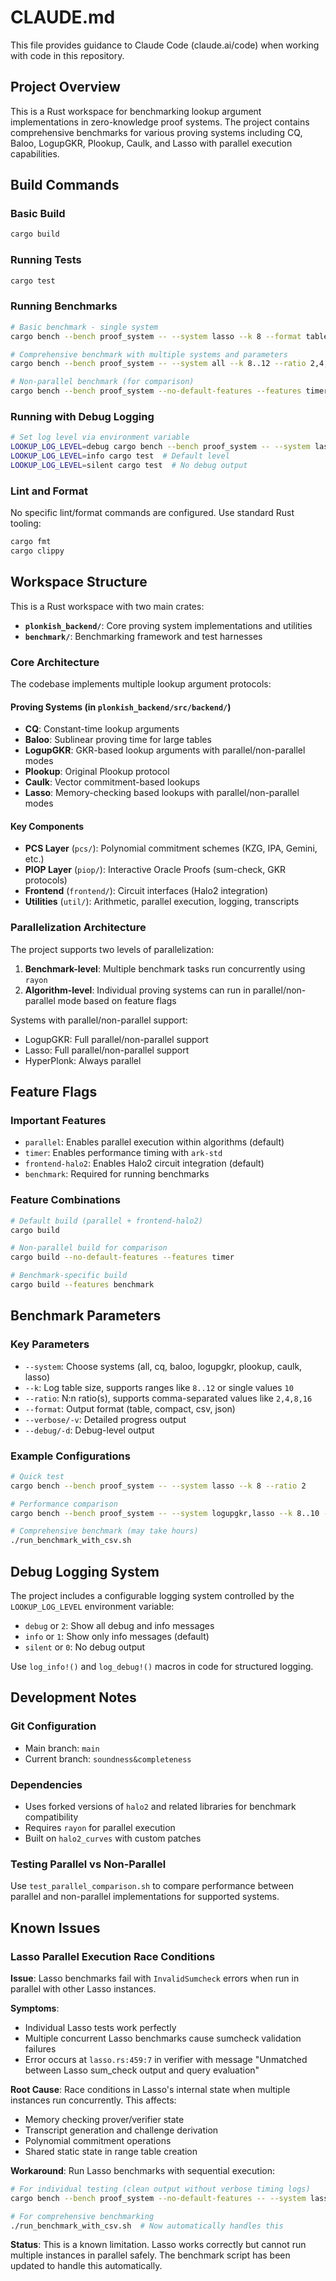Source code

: # CLAUDE.md

This file provides guidance to Claude Code (claude.ai/code) when working with code in this repository.

## Project Overview

This is a Rust workspace for benchmarking lookup argument implementations in zero-knowledge proof systems. The project contains comprehensive benchmarks for various proving systems including CQ, Baloo, LogupGKR, Plookup, Caulk, and Lasso with parallel execution capabilities.

## Build Commands

### Basic Build
```bash
cargo build
```

### Running Tests
```bash
cargo test
```

### Running Benchmarks
```bash
# Basic benchmark - single system
cargo bench --bench proof_system -- --system lasso --k 8 --format table

# Comprehensive benchmark with multiple systems and parameters
cargo bench --bench proof_system -- --system all --k 8..12 --ratio 2,4,8 --format table

# Non-parallel benchmark (for comparison)
cargo bench --bench proof_system --no-default-features --features timer -- --system lasso --k 8..10
```

### Running with Debug Logging
```bash
# Set log level via environment variable
LOOKUP_LOG_LEVEL=debug cargo bench --bench proof_system -- --system lasso --k 8
LOOKUP_LOG_LEVEL=info cargo test  # Default level
LOOKUP_LOG_LEVEL=silent cargo test  # No debug output
```

### Lint and Format
No specific lint/format commands are configured. Use standard Rust tooling:
```bash
cargo fmt
cargo clippy
```

## Workspace Structure

This is a Rust workspace with two main crates:
- **`plonkish_backend/`**: Core proving system implementations and utilities
- **`benchmark/`**: Benchmarking framework and test harnesses

### Core Architecture

The codebase implements multiple lookup argument protocols:

#### Proving Systems (in `plonkish_backend/src/backend/`)
- **CQ**: Constant-time lookup arguments
- **Baloo**: Sublinear proving time for large tables  
- **LogupGKR**: GKR-based lookup arguments with parallel/non-parallel modes
- **Plookup**: Original Plookup protocol
- **Caulk**: Vector commitment-based lookups
- **Lasso**: Memory-checking based lookups with parallel/non-parallel modes

#### Key Components
- **PCS Layer** (`pcs/`): Polynomial commitment schemes (KZG, IPA, Gemini, etc.)
- **PIOP Layer** (`piop/`): Interactive Oracle Proofs (sum-check, GKR protocols)
- **Frontend** (`frontend/`): Circuit interfaces (Halo2 integration)
- **Utilities** (`util/`): Arithmetic, parallel execution, logging, transcripts

### Parallelization Architecture

The project supports two levels of parallelization:
1. **Benchmark-level**: Multiple benchmark tasks run concurrently using `rayon`
2. **Algorithm-level**: Individual proving systems can run in parallel/non-parallel mode based on feature flags

Systems with parallel/non-parallel support:
- LogupGKR: Full parallel/non-parallel support
- Lasso: Full parallel/non-parallel support  
- HyperPlonk: Always parallel

## Feature Flags

### Important Features
- `parallel`: Enables parallel execution within algorithms (default)
- `timer`: Enables performance timing with `ark-std` 
- `frontend-halo2`: Enables Halo2 circuit integration (default)
- `benchmark`: Required for running benchmarks

### Feature Combinations
```bash
# Default build (parallel + frontend-halo2)
cargo build

# Non-parallel build for comparison
cargo build --no-default-features --features timer

# Benchmark-specific build
cargo build --features benchmark
```

## Benchmark Parameters

### Key Parameters
- `--system`: Choose systems (all, cq, baloo, logupgkr, plookup, caulk, lasso)
- `--k`: Log table size, supports ranges like `8..12` or single values `10`
- `--ratio`: N:n ratio(s), supports comma-separated values like `2,4,8,16`
- `--format`: Output format (table, compact, csv, json)
- `--verbose/-v`: Detailed progress output
- `--debug/-d`: Debug-level output

### Example Configurations
```bash
# Quick test
cargo bench --bench proof_system -- --system lasso --k 8 --ratio 2

# Performance comparison
cargo bench --bench proof_system -- --system logupgkr,lasso --k 8..10 --ratio 2,4,8

# Comprehensive benchmark (may take hours)
./run_benchmark_with_csv.sh
```

## Debug Logging System

The project includes a configurable logging system controlled by the `LOOKUP_LOG_LEVEL` environment variable:
- `debug` or `2`: Show all debug and info messages
- `info` or `1`: Show only info messages (default)
- `silent` or `0`: No debug output

Use `log_info!()` and `log_debug!()` macros in code for structured logging.

## Development Notes

### Git Configuration
- Main branch: `main`
- Current branch: `soundness&completeness`

### Dependencies
- Uses forked versions of `halo2` and related libraries for benchmark compatibility
- Requires `rayon` for parallel execution
- Built on `halo2_curves` with custom patches

### Testing Parallel vs Non-Parallel
Use `test_parallel_comparison.sh` to compare performance between parallel and non-parallel implementations for supported systems.

## Known Issues

### Lasso Parallel Execution Race Conditions
**Issue**: Lasso benchmarks fail with `InvalidSumcheck` errors when run in parallel with other Lasso instances.

**Symptoms**: 
- Individual Lasso tests work perfectly
- Multiple concurrent Lasso benchmarks cause sumcheck validation failures
- Error occurs at `lasso.rs:459:7` in verifier with message "Unmatched between Lasso sum_check output and query evaluation"

**Root Cause**: Race conditions in Lasso's internal state when multiple instances run concurrently. This affects:
- Memory checking prover/verifier state
- Transcript generation and challenge derivation
- Polynomial commitment operations
- Shared static state in range table creation

**Workaround**: Run Lasso benchmarks with sequential execution:
```bash
# For individual testing (clean output without verbose timing logs)
cargo bench --bench proof_system --no-default-features -- --system lasso --k 8..10

# For comprehensive benchmarking
./run_benchmark_with_csv.sh  # Now automatically handles this
```

**Status**: This is a known limitation. Lasso works correctly but cannot run multiple instances in parallel safely. The benchmark script has been updated to handle this automatically.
--------------------------------------------------
**Task:**
Lines that hold the word "frontend" are the ones to copy from the entries above.

**Final answer:**
- **Frontend** (`frontend/`): Circuit interfaces (Halo2 integration)
- `frontend-halo2`: Enables Halo2 circuit integration (default)
# Default build (parallel + frontend-halo2)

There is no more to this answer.